EXERCISE MATERIAL
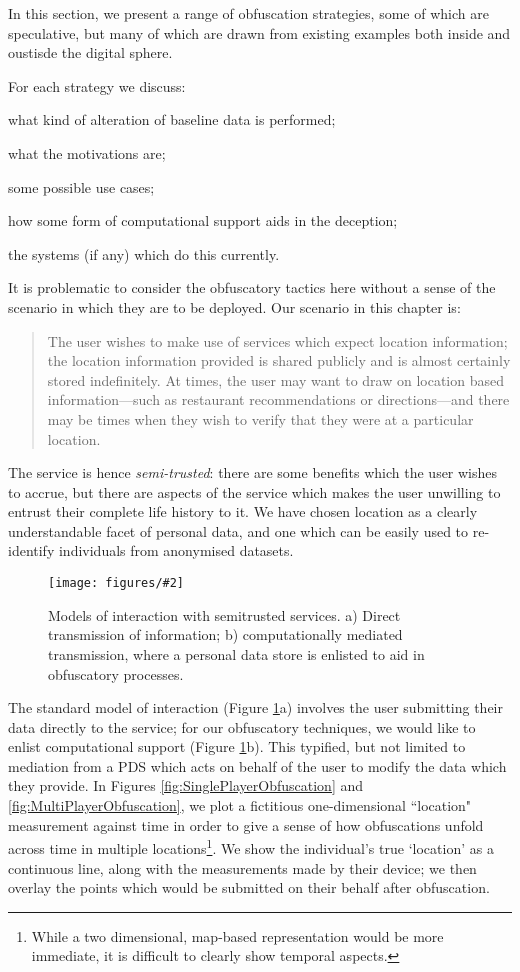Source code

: \documentclass{IOS-Book-Article}     %
\newcommand{\fig}[3][0.9]{
\begin{figure}[tp]
\begin{center}
\texttt{[image: figures/\#2]}
\caption{#3}
\label{fig:#2}
\end{center}
\end{figure}
}
\begin{document}
In this section, we present a range of obfuscation strategies, some of which are
speculative, but many of which are drawn from existing examples both inside and
oustisde the digital sphere.

For each strategy we discuss: \begin{inparaenum}
\item what kind of alteration of baseline data is performed;
\item what the motivations are;
\item some possible use cases;
\item how some form of computational support aids in the deception;
\item the systems (if any) which do this currently.
\end{inparaenum}


It is problematic to consider the obfuscatory tactics here without a sense of
the scenario in which they are to be deployed. Our scenario in this chapter is:
\begin{quote}
The user wishes to make use of services which expect location information; 
the location information provided is shared publicly and is almost
certainly stored indefinitely. At times, the user may want to draw on location
based information---such as restaurant recommendations or directions---and there
may be times when they wish to verify that they were at a particular location.
\end{quote}
The service is hence \emph{semi-trusted}: there are some benefits which the user
wishes to accrue, but there are aspects of the service which makes the user
unwilling to entrust their complete life history to it. We have chosen location
as a clearly understandable facet of personal data, and one which can be easily
used to re-identify individuals from anonymised
datasets\cite{montjoye2013Unique}.

\fig{Mediation}{Models of interaction with semitrusted services. a) Direct
transmission of information; b) computationally mediated transmission, where a
personal data store is enlisted to aid in obfuscatory processes.}

The standard model of interaction (Figure \ref{fig:Mediation}a) involves the
user submitting their data directly to the service; for our obfuscatory
techniques, we would like to enlist computational support (Figure
\ref{fig:Mediation}b). This typified, but not limited to mediation from a PDS
which acts on behalf of the user to modify the data which they provide.
In Figures \ref{fig:SinglePlayerObfuscation} and
\ref{fig:MultiPlayerObfuscation}, we plot a fictitious one-dimensional
``location" measurement against time in order to give a sense of how
obfuscations unfold across time in multiple locations\footnote{While a two
dimensional, map-based representation would be more immediate, it is difficult
to clearly show temporal aspects.}. We show the individual's true `location' as
a continuous line, along with the measurements made by their device; we then
overlay the points which would be submitted on their behalf after obfuscation.
\end{document}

REQUIRED WORK
All lines above with the word "user" need to be reported.

TASK RESPONSE
The user wishes to make use of services which expect location information; 
certainly stored indefinitely. At times, the user may want to draw on location
The service is hence \emph{semi-trusted}: there are some benefits which the user
wishes to accrue, but there are aspects of the service which makes the user
user submitting their data directly to the service; for our obfuscatory
which acts on behalf of the user to modify the data which they provide.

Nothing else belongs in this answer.